## Data extracts
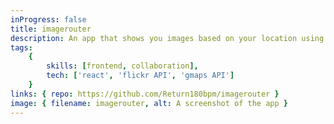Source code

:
 ```yaml
---
inProgress: false
title: imagerouter
description: An app that shows you images based on your location using 2 APIs.
tags:
    {
        skills: [frontend, collaboration],
        tech: ['react', 'flickr API', 'gmaps API']
    }
links: { repo: https://github.com/Return180bpm/imagerouter }
image: { filename: imagerouter, alt: A screenshot of the app }
---
```

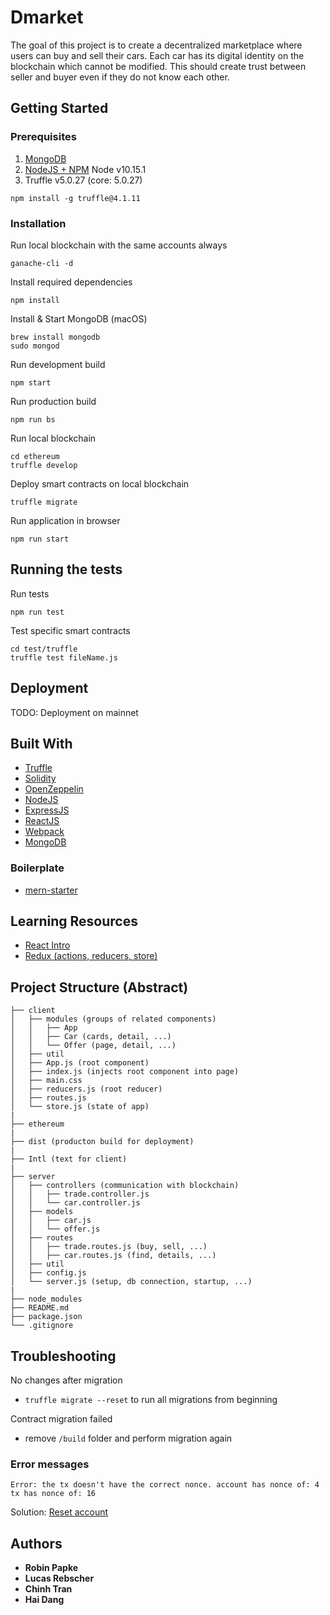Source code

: # Dmarket

The goal of this project is to create a decentralized marketplace where users can buy and sell their cars. Each car has its digital identity on the blockchain which cannot be modified. This should create trust between seller and buyer even if they do not know each other.

## Getting Started

### Prerequisites

1.  [MongoDB](https://docs.mongodb.com/manual/administration/install-community/)
2.  [NodeJS + NPM](https://nodejs.org/en/download/package-manager/) Node v10.15.1
3.  Truffle v5.0.27 (core: 5.0.27)

```
npm install -g truffle@4.1.11
```

### Installation

Run local blockchain with the same accounts always 

```
ganache-cli -d
```

Install required dependencies

```
npm install
```

Install & Start MongoDB (macOS)

```
brew install mongodb
sudo mongod
```

Run development build

```
npm start
```

Run production build

```
npm run bs
```

Run local blockchain

```
cd ethereum
truffle develop
```

Deploy smart contracts on local blockchain

```
truffle migrate
```

Run application in browser

```
npm run start
```

## Running the tests

Run tests

```
npm run test
```

Test specific smart contracts

```
cd test/truffle 
truffle test fileName.js 
```

## Deployment

TODO: Deployment on mainnet

## Built With

* [Truffle](http://truffleframework.com/)
* [Solidity](https://solidity.readthedocs.io/en/v0.4.23/)
* [OpenZeppelin](https://openzeppelin.org/)
* [NodeJS](https://nodejs.org/en/)
* [ExpressJS](http://expressjs.com/de/)
* [ReactJS](https://reactjs.org)
* [Webpack](https://webpack.js.org)
* [MongoDB](https://www.mongodb.com)

### Boilerplate

* [mern-starter](https://github.com/Hashnode/mern-starter)

## Learning Resources

* [React Intro](https://reactjs.org/tutorial/tutorial.html)
* [Redux (actions, reducers, store)](https://redux.js.org)

## Project Structure (Abstract)

```
├── client
│   ├── modules (groups of related components)
│   │   ├── App
│   │   ├── Car (cards, detail, ...)
│   │   └── Offer (page, detail, ...)
│   ├── util
│   ├── App.js (root component)
│   ├── index.js (injects root component into page)
│   ├── main.css
│   ├── reducers.js (root reducer)
│   ├── routes.js
│   └── store.js (state of app)
|
├── ethereum
|
├── dist (producton build for deployment)
|
├── Intl (text for client)
|
├── server
│   ├── controllers (communication with blockchain)
│   │   ├── trade.controller.js
│   │   └── car.controller.js
│   ├── models
│   │   ├── car.js
│   │   └── offer.js
│   ├── routes
│   │   ├── trade.routes.js (buy, sell, ...)
│   │   ├── car.routes.js (find, details, ...)
│   ├── util
│   ├── config.js
│   └── server.js (setup, db connection, startup, ...)
|
├── node_modules
├── README.md
├── package.json
└── .gitignore
```

## Troubleshooting
No changes after migration
* `truffle migrate --reset` to run all migrations from beginning

Contract migration failed
* remove `/build` folder and perform migration again

### Error messages
	Error: the tx doesn't have the correct nonce. account has nonce of: 4 tx has nonce of: 16
Solution: [Reset account](https://stackoverflow.com/questions/45585735/testrpc-ganache-the-tx-doesnt-have-the-correct-nonce)

## Authors

* **Robin Papke**
* **Lucas Rebscher**
* **Chinh Tran**
* **Hai Dang**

## What you will do
Gather all lines of the records that include the word "have".

## Output for this task
	Error: the tx doesn't have the correct nonce. account has nonce of: 4 tx has nonce of: 16
Solution: [Reset account](https://stackoverflow.com/questions/45585735/testrpc-ganache-the-tx-doesnt-have-the-correct-nonce)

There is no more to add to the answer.